Source texts of formatted documents:

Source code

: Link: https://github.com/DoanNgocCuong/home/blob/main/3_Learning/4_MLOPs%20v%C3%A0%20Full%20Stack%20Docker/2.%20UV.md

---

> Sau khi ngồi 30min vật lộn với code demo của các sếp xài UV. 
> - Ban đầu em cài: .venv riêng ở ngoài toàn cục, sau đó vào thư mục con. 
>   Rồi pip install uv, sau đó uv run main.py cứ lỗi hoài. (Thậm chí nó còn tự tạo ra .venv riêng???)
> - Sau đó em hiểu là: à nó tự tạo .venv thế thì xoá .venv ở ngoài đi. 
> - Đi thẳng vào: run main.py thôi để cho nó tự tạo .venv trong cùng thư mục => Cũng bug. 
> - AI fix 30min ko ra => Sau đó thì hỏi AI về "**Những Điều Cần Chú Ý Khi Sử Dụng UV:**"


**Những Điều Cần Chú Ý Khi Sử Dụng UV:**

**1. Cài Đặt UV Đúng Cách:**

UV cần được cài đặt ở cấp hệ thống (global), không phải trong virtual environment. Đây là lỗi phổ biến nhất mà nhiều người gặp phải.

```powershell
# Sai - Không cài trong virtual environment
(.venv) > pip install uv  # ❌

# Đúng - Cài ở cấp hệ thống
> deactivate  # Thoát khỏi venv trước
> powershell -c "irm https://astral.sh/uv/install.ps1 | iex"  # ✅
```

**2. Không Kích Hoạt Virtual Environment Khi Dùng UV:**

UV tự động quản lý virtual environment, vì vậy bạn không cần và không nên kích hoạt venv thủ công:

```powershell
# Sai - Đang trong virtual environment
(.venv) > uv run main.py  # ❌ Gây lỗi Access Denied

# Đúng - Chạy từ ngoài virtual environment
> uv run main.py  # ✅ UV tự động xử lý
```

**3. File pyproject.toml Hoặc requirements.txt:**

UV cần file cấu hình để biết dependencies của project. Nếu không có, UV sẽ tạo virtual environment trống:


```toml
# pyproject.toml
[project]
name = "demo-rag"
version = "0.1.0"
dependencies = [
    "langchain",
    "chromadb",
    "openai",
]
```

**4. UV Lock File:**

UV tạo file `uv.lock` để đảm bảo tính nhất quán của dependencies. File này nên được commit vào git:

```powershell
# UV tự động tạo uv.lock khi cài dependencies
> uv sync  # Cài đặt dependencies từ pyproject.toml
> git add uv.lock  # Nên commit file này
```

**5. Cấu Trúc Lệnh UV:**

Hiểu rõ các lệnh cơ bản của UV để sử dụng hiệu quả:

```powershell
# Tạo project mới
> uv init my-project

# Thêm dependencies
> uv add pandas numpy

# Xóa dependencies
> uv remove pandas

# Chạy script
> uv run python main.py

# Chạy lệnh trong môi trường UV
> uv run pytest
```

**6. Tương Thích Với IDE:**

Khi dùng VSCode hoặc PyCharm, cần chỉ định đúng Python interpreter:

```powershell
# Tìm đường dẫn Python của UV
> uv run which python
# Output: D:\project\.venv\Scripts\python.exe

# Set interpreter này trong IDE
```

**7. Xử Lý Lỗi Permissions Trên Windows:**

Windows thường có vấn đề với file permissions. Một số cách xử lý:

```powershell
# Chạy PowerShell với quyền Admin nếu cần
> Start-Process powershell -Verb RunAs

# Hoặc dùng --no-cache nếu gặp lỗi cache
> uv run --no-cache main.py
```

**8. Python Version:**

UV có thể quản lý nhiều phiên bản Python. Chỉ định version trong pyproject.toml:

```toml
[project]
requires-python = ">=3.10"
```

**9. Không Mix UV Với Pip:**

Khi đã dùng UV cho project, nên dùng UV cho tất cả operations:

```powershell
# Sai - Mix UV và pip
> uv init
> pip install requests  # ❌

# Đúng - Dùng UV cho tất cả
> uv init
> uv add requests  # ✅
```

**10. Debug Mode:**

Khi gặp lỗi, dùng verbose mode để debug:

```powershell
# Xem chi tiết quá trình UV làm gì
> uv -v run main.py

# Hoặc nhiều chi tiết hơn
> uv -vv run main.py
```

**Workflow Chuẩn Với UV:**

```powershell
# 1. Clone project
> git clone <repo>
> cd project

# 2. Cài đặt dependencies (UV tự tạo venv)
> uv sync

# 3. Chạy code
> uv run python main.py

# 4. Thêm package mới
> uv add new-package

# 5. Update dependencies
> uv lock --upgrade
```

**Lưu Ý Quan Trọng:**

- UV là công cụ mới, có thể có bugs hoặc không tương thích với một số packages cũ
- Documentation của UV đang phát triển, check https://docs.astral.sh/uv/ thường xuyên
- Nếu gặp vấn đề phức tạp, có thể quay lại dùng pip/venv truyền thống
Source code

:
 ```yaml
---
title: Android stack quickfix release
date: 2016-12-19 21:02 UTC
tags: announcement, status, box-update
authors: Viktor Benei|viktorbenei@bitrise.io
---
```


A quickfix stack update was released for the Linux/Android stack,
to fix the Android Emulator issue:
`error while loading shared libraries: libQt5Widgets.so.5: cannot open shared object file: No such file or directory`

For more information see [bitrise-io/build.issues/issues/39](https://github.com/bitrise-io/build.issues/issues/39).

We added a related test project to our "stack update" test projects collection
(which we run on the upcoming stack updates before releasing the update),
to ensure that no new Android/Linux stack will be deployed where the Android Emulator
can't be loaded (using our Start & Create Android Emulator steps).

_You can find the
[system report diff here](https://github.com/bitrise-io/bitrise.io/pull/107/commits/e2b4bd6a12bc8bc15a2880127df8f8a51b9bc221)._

THE TASK:
Search the entries for "Emulator" and copy each matching line.

SOLUTION TO THIS PROBLEM:
to fix the Android Emulator issue:
to ensure that no new Android/Linux stack will be deployed where the Android Emulator
can't be loaded (using our Start & Create Android Emulator steps).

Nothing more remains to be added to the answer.